S'agissant du droit applicable, il convient de préciser qu'à partir du
1er janvier 2008 (RO 2007 5129; FF 2005 4215) la présente procédure est
régie par la teneur de la LAI modifiée par la novelle du 6 octobre 2006
(5ème révision), eu égard au principe selon lequel les règles applicables
sont celles en vigueur au moment où les faits juridiquement déterminants
se sont produits (ATF 136 V 24 consid. 4.3).
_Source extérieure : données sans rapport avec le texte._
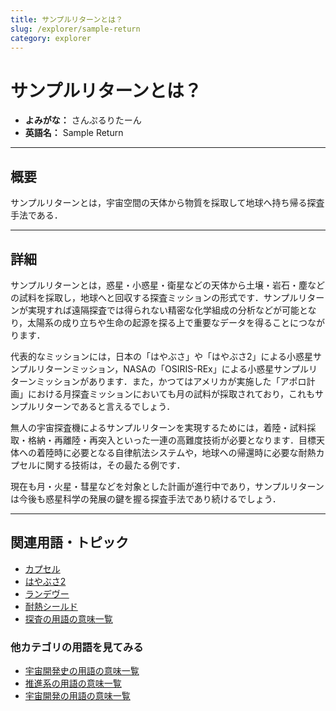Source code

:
 ```yaml
---
title: サンプルリターンとは？
slug: /explorer/sample-return
category: explorer
---
```


# サンプルリターンとは？

- **よみがな：** さんぷるりたーん  
- **英語名：** Sample Return  

---

## 概要

サンプルリターンとは，宇宙空間の天体から物質を採取して地球へ持ち帰る探査手法である．

---

## 詳細

サンプルリターンとは，惑星・小惑星・衛星などの天体から土壌・岩石・塵などの試料を採取し，地球へと回収する探査ミッションの形式です．サンプルリターンが実現すれば遠隔探査では得られない精密な化学組成の分析などが可能となり，太陽系の成り立ちや生命の起源を探る上で重要なデータを得ることにつながります．

代表的なミッションには，日本の「はやぶさ」や「はやぶさ2」による小惑星サンプルリターンミッション，NASAの「OSIRIS-REx」による小惑星サンプルリターンミッションがあります．また，かつてはアメリカが実施した「アポロ計画」における月探査ミッションにおいても月の試料が採取されており，これもサンプルリターンであると言えるでしょう．

無人の宇宙探査機によるサンプルリターンを実現するためには，着陸・試料採取・格納・再離陸・再突入といった一連の高難度技術が必要となります．目標天体への着陸時に必要となる自律航法システムや，地球への帰還時に必要な耐熱カプセルに関する技術は，その最たる例です．

現在も月・火星・彗星などを対象とした計画が進行中であり，サンプルリターンは今後も惑星科学の発展の鍵を握る探査手法であり続けるでしょう．

---

## 関連用語・トピック

- [カプセル](/docs/explorer/capsule)
- [はやぶさ2](/docs/explorer/hayabusa2)
- [ランデヴー](/docs/explorer/rendezvous)
- [耐熱シールド](/docs/explorer/thermal-protection-shield)
- [探査の用語の意味一覧](/docs/category/explorer)

### 他カテゴリの用語を見てみる
- [宇宙開発史の用語の意味一覧](/docs/category/history)
- [推進系の用語の意味一覧](/docs/category/propulsion)
- [宇宙開発の用語の意味一覧](/docs/category/glossary)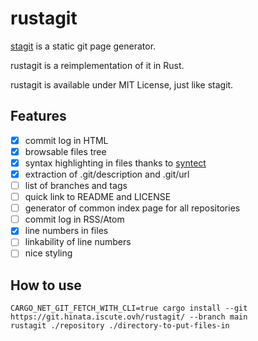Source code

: # rustagit

[stagit](https://git.codemadness.org/stagit/) is a static git page generator.

rustagit is a reimplementation of it in Rust.

rustagit is available under MIT License, just like stagit.

## Features

 - [x] commit log in HTML
 - [x] browsable files tree
 - [x] syntax highlighting in files thanks to [syntect](https://lib.rs/crates/syntect)
 - [x] extraction of .git/description and .git/url
 - [ ] list of branches and tags
 - [ ] quick link to README and LICENSE
 - [ ] generator of common index page for all repositories
 - [ ] commit log in RSS/Atom
 - [x] line numbers in files
 - [ ] linkability of line numbers
 - [ ] nice styling

## How to use

```shell
CARGO_NET_GIT_FETCH_WITH_CLI=true cargo install --git https://git.hinata.iscute.ovh/rustagit/ --branch main
rustagit ./repository ./directory-to-put-files-in
```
Conformément à cette jurisprudence, le Tribunal de céans peut se limiter
à examiner si l'intéressée aurait eu droit à des prestations de l'assurance
invalidité à la date de la décision litigieuse, à savoir le 1er octobre 2009,
marquant la limite dans le temps du pouvoir d'examen de l'autorité de
recours.
4.
La recourante est citoyenne d'un Etat membre de la Communauté
européenne. Par conséquent, est applicable en l'espèce l'accord du
21 juin 1999 entre la Confédération suisse, d'une part, et la Communauté
européenne et ses Etats membres, d'autre part, sur la libre circulation des
personnes, entré en vigueur le 1er juin 2002 (ALCP, RS 0.142.112.681) –
dont l'Annexe II règle la coordination des systèmes de sécurité sociale
(art. 80a LAI).
Conformément à l'art. 3 al. 1 du règlement du 14 juin 1971 (CEE) N°
1408/71 du Conseil, les personnes, qui résident sur le territoire de l'un
des Etats membres et auxquelles les dispositions dudit règlement sont
applicables, sont soumises aux obligations et sont admises au bénéfice
de la législation de tout Etat membre dans les mêmes conditions que les
ressortissants de celuici, sous réserve de dispositions particulières
contenues dans ledit règlement. Comme avant l'entrée en vigueur de
l'ALCP, le degré d'invalidité d'un assuré qui prétend une rente de
l'assuranceinvalidité suisse est déterminé exclusivement d'après le droit
suisse (art. 40 par. 4 du règlement 1408/71).
5.
5.1. Aux termes de l'art. 8 LPGA, est réputée invalidité l'incapacité de
gain totale ou partielle qui est présumée permanente ou de longue durée.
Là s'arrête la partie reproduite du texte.